▸ **Exercise directions**
Collect all lines containing the word "names" from the data.

_ _ _ _ _

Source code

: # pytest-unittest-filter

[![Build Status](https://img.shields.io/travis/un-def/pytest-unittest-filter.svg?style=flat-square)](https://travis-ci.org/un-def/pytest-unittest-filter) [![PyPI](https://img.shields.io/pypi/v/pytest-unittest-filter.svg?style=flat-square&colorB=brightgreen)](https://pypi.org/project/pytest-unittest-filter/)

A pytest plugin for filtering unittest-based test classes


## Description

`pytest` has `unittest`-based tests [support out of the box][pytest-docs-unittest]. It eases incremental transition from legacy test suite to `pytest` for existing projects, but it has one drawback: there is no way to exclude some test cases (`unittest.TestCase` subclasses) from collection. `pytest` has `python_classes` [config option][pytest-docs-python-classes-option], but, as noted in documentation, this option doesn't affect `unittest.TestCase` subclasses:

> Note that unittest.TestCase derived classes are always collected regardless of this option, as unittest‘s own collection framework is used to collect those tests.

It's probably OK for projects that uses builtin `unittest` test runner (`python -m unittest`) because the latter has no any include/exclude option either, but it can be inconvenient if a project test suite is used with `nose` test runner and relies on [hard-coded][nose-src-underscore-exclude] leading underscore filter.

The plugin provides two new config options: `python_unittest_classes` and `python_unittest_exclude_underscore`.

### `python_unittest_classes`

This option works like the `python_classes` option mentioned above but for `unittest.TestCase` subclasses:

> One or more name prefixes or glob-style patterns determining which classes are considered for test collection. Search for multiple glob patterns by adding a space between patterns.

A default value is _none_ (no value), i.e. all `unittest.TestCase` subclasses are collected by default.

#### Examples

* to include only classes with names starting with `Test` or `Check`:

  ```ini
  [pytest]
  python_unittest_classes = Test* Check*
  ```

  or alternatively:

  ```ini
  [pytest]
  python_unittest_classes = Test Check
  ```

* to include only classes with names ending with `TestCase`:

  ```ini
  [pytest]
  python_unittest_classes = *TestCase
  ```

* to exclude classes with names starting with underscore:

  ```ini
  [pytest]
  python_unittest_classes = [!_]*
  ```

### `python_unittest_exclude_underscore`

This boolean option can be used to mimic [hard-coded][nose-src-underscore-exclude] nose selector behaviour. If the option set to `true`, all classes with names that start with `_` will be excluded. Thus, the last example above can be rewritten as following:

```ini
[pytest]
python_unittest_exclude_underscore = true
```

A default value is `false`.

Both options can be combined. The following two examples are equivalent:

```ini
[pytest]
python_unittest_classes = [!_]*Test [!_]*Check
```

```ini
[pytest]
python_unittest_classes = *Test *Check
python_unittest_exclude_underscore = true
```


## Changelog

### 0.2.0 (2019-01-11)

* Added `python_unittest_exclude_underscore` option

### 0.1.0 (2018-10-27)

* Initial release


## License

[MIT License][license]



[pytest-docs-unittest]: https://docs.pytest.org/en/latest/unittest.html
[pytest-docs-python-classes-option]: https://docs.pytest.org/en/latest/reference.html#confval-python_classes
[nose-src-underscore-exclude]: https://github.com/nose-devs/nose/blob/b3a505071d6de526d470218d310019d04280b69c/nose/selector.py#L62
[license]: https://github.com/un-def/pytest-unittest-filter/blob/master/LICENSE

_ _ _ _ _

▸ **Answer**
* to include only classes with names starting with `Test` or `Check`:
* to include only classes with names ending with `TestCase`:
* to exclude classes with names starting with underscore:
This boolean option can be used to mimic [hard-coded][nose-src-underscore-exclude] nose selector behaviour. If the option set to `true`, all classes with names that start with `_` will be excluded. Thus, the last example above can be rewritten as following:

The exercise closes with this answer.